MAGNÍFICO CARIÑENA
Por Chusé María Cebrián Muñoz
Corría el 21 de septiembre del año
del Señor de 1585 entre los pámpanos y las doradas uvas otoñales del Campo de
Cariñena. Esa mañana, como siempre, cantó el gallo y Andrés se tiró como un
rayo del camastro en el que apenas había pegado ojo en toda la noche. Bajó a la
cuadra y ordeñó a la cabra. Para cuando su padre quiso levantarse, él ya había
calentado la leche, aparejado el macho y uncido éste al carro. Por delante
tenían una dura jornada de trabajo cuyo horario marcaría el astro Sol. Sabía
que su padre había apalabrado ese año las uvas de la viña de las Planas del Rey
con el alcaide de Cariñena. Esa viña era de realengo, por eso su padre pagaba
tributo, pero ese año se emplearía toda la viña en agasajar al rey pues raro
era el año que sus oficiales llegaban hasta Cariñena a cobrar lo estipulado.
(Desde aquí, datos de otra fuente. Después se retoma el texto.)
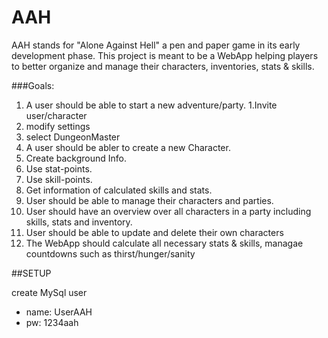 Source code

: # AAH

AAH stands for "Alone Against Hell" a pen and paper game in its early development phase.
This project is meant to be a WebApp helping players to better organize and manage their characters, inventories, stats & skills.

###Goals:
1. A user should be able to start a new adventure/party. 
  1.Invite user/character
  2. modify settings
  3. select DungeonMaster
2. A user should be abler to create a new Character.
  1. Create background Info.
  2. Use stat-points.
  3. Use skill-points.
  4. Get information of calculated skills and stats.
3. User should be able to manage their characters and parties.
  1. User should have an overview over all characters in a party including skills, stats and inventory.
  2. User should be able to update and delete their own characters
4. The WebApp should calculate all necessary stats & skills, managae countdowns such as thirst/hunger/sanity

##SETUP

create MySql user
  + name: UserAAH
  + pw: 1234aah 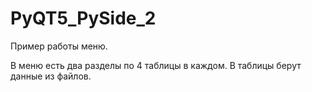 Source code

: # PyQT5_PySide_2
Пример работы меню.

В меню есть два разделы по 4 таблицы в каждом.
В таблицы берут данные из файлов.

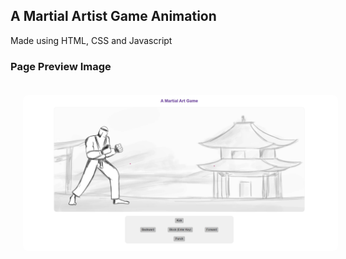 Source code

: ## A Martial Artist Game Animation
Made using HTML, CSS and Javascript
<br />

### Page Preview Image
<img src='./images/page_img.png' style="margin: 20px; border-radius: 8px;"> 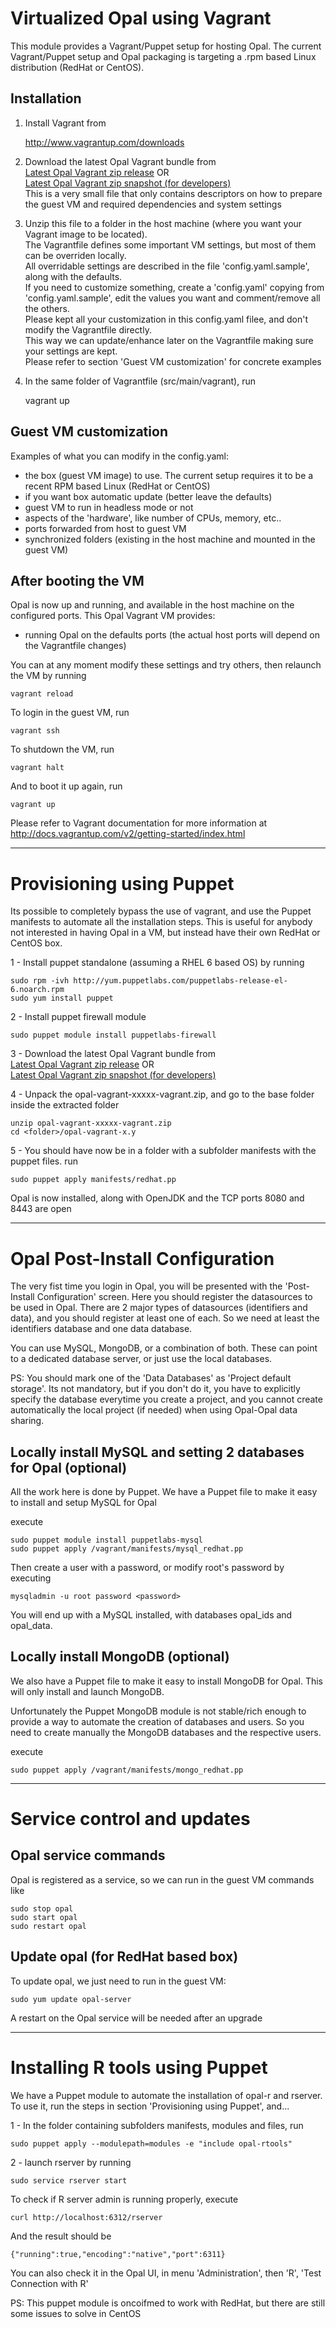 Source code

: # Virtualized Opal using Vagrant

This module provides a Vagrant/Puppet setup for hosting Opal.
The current Vagrant/Puppet setup and Opal packaging is targeting a .rpm based Linux distribution (RedHat or CentOS).

## Installation

1. Install Vagrant from

    http://www.vagrantup.com/downloads
2. Download the latest Opal Vagrant bundle from <br> [Latest Opal Vagrant zip release](http://repo.thehyve.nl/service/local/artifact/maven/redirect?r=releases&g=org.obiba.opal.sesi&a=opal-vagrant&e=zip&v=LATEST&c=vagrant) OR <br> [Latest Opal Vagrant zip snapshot (for developers)](http://repo.thehyve.nl/service/local/artifact/maven/redirect?r=snapshots&g=org.obiba.opal.sesi&a=opal-vagrant&e=zip&v=LATEST&c=vagrant)<br> This is a very small file that only contains descriptors on how to prepare the guest VM and required dependencies and system settings<br>
3. Unzip this file to a folder in the host machine (where you want your Vagrant image to be located).<br>
The Vagrantfile defines some important VM settings, but most of them can be overriden locally.<br>
All overridable settings are described in the file 'config.yaml.sample', along with the defaults.<br>
If you need to customize something, create a 'config.yaml' copying from 'config.yaml.sample', edit the values you want and comment/remove all the others.<br>
Please kept all your customization in this config.yaml filee, and don't modify the Vagrantfile directly.<br>
This way we can update/enhance later on the Vagrantfile making sure your settings are kept.<br>
Please refer to section 'Guest VM customization' for concrete examples<br>
4. In the same folder of Vagrantfile (src/main/vagrant), run

    vagrant up


## Guest VM customization

Examples of what you can modify in the config.yaml:

 * the box (guest VM image) to use. The current setup requires it to be a recent RPM based Linux (RedHat or CentOS)
 * if you want box automatic update (better leave the defaults)
 * guest VM to run in headless mode or not
 * aspects of the 'hardware', like number of CPUs, memory, etc..
 * ports forwarded from host to guest VM
 * synchronized folders (existing in the host machine and mounted in the guest VM)

## After booting the VM

Opal is now up and running, and available in the host machine on the configured ports.
This Opal Vagrant VM provides:
* running Opal on the defaults ports (the actual host ports will depend on the Vagrantfile changes)

You can at any moment modify these settings and try others, then relaunch the VM by running

    vagrant reload

To login in the guest VM, run

    vagrant ssh

To shutdown the VM, run

    vagrant halt

And to boot it up again, run

    vagrant up

Please refer to Vagrant documentation for more information at
    http://docs.vagrantup.com/v2/getting-started/index.html

---

# Provisioning using Puppet

Its possible to completely bypass the use of vagrant, and use the Puppet manifests to automate all the installation steps.
This is useful for anybody not interested in having Opal in a VM, but instead have their own RedHat or CentOS box.

1 - Install puppet standalone (assuming a RHEL 6 based OS) by running

    sudo rpm -ivh http://yum.puppetlabs.com/puppetlabs-release-el-6.noarch.rpm
    sudo yum install puppet

2 - Install puppet firewall module

    sudo puppet module install puppetlabs-firewall

3 - Download the latest Opal Vagrant bundle from <br> [Latest Opal Vagrant zip release](http://repo.thehyve.nl/service/local/artifact/maven/redirect?r=releases&g=org.obiba.opal.sesi&a=opal-vagrant&e=zip&v=LATEST&c=vagrant) OR <br> [Latest Opal Vagrant zip snapshot (for developers)](http://repo.thehyve.nl/service/local/artifact/maven/redirect?r=snapshots&g=org.obiba.opal.sesi&a=opal-vagrant&e=zip&v=LATEST&c=vagrant)<br>

4 - Unpack the opal-vagrant-xxxxx-vagrant.zip, and go to the base folder inside the extracted folder

    unzip opal-vagrant-xxxxx-vagrant.zip
    cd <folder>/opal-vagrant-x.y

5 - You should have now be in a folder with a subfolder manifests with the puppet files. run

    sudo puppet apply manifests/redhat.pp


Opal is now installed, along with OpenJDK and the TCP ports 8080 and 8443 are open

---

# Opal Post-Install Configuration

The very fist time you login in Opal, you will be presented with the 'Post-Install Configuration' screen.
Here you should register the datasources to be used in Opal.
There are 2 major types of datasources (identifiers and data), and you should register at least one of each.
So we need at least the identifiers database and one data database.

You can use MySQL, MongoDB, or a combination of both.
These can point to a dedicated database server, or just use the local databases.

PS: You should mark one of the 'Data Databases' as 'Project default storage'. Its not mandatory, but if you don't do it, you have to explicitly specify the database everytime you create a project, and you cannot create automatically the local project (if needed) when using Opal-Opal data sharing.

## Locally install MySQL and setting 2 databases for Opal (optional)

All the work here is done by Puppet.
We have a Puppet file to make it easy to install and setup MySQL for Opal

execute

    sudo puppet module install puppetlabs-mysql
    sudo puppet apply /vagrant/manifests/mysql_redhat.pp

Then create a user with a password, or modify root's password by executing

    mysqladmin -u root password <password>

You will end up with a MySQL installed, with databases opal_ids and opal_data.

## Locally install MongoDB (optional)

We also have a Puppet file to make it easy to install MongoDB for Opal.
This will only install and launch MongoDB.

Unfortunately the Puppet MongoDB module is not stable/rich enough to provide a way to automate the creation of databases and users.
So you need to create manually the MongoDB databases and the respective users.

execute

    sudo puppet apply /vagrant/manifests/mongo_redhat.pp

---

# Service control and updates

## Opal service commands
Opal is registered as a service, so we can run in the guest VM commands like

    sudo stop opal
    sudo start opal
    sudo restart opal

## Update opal (for RedHat based box)

To update opal, we just need to run in the guest VM:

    sudo yum update opal-server

A restart on the Opal service will be needed after an upgrade

---

# Installing R tools using Puppet

We have a Puppet module to automate the installation of opal-r and rserver.
To use it, run the steps in section 'Provisioning using Puppet', and...

1 - In the folder containing subfolders manifests, modules and files, run

    sudo puppet apply --modulepath=modules -e "include opal-rtools"

2 - launch rserver by running

    sudo service rserver start
    

To check if R server admin is running properly, execute

    curl http://localhost:6312/rserver
    
And the result should be 
    
    {"running":true,"encoding":"native","port":6311}

You can also check it in the Opal UI, in menu 'Administration', then 'R', 'Test Connection with R'

PS: This puppet module is oncoifmed to work with RedHat, but there are still some issues to solve in CentOS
Había pensado el alcaide de Cariñena que, mientras el rey permaneciera en la
villa, la fuente de la Plaza Mayor manaría vino de forma constante. Para
finales de otoño, ya fermentado el vino, se esperaba la visita del más grande
soberano del mundo en su tiempo. Se trataba del rey Felipe I de Aragón (II de
Castilla) de paso hacia Zaragoza. Andrés pasó todo el día cortando uva con su
fascino, llenando los canastos de mimbre y depositándolos en los cuévanos que
traía el carro. Apenas descansaron para comer y siguieron con su frenético
trabajo hasta llenar los depósitos. Por la tarde noche ya con viento otoñal y
olor a mosto en el cuerpo, descargaron la uva en el trujal y la pisaron para
que no se oxidara. Cinco días de trabajo les ocupó preparar el mosto y ponerlo
a fermentar. Por aquellos mismos días el rey “prudente” estaba en el Escorial
preparando viaje a Aragón, un reino que heredó de su abuelo Fernando II el
Católico y que tantos problemas le estaba ocasionando a consecuencia de sus
Fueros y de las conspiraciones palaciegas de su primer ministro Antonio Pérez. Al
rey le gustaba viajar con la otoñada, pues el clima era más amable y a su paso
todas las gentes de los lugares salían a agasajarle y a ofrecerle los frutos de
la cosecha recién cogida. Eligió la ruta más segura para llegar a Zaragoza.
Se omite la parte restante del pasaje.